Dataset items

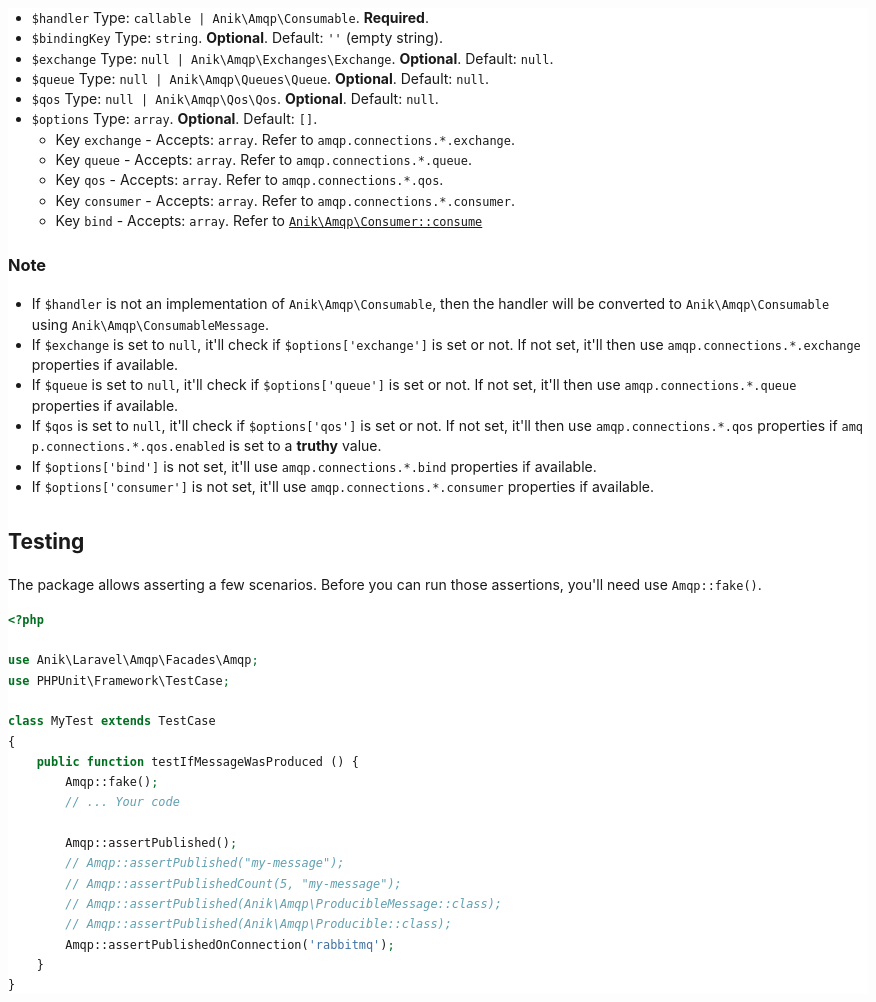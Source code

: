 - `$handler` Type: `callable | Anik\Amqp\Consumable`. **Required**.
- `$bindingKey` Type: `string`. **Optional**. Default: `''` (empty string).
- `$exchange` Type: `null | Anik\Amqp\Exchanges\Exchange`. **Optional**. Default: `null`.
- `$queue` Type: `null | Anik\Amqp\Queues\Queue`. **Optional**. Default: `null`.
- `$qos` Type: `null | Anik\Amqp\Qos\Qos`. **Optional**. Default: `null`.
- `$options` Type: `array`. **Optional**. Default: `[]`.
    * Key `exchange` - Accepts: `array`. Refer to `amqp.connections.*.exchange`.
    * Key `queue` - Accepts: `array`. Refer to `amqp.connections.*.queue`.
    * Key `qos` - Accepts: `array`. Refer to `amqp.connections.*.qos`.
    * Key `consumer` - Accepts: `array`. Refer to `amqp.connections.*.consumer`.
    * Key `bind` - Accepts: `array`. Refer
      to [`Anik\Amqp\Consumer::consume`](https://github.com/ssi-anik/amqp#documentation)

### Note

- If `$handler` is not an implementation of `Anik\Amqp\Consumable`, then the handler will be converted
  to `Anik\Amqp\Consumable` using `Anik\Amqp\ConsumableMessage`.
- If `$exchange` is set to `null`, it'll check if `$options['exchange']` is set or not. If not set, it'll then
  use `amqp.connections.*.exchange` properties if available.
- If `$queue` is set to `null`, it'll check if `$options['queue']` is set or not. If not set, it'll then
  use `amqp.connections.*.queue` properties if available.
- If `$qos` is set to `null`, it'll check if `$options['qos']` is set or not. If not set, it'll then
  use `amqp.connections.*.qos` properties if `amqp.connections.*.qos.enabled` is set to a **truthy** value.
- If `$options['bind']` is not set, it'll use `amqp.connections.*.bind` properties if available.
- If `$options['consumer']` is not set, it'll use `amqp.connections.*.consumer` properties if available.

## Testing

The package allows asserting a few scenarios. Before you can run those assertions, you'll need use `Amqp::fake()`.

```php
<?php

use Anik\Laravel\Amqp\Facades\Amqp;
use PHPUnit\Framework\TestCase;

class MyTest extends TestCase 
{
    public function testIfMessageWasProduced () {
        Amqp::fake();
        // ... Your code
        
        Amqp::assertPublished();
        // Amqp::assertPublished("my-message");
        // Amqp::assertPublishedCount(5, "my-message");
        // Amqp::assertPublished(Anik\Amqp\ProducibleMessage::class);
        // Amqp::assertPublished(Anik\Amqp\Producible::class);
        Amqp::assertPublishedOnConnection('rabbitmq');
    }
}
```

WHAT NEEDS TO BE DONE: From the records above, copy every line that includes the word "fake".

WRITTEN ANSWER:
The package allows asserting a few scenarios. Before you can run those assertions, you'll need use `Amqp::fake()`.
        Amqp::fake();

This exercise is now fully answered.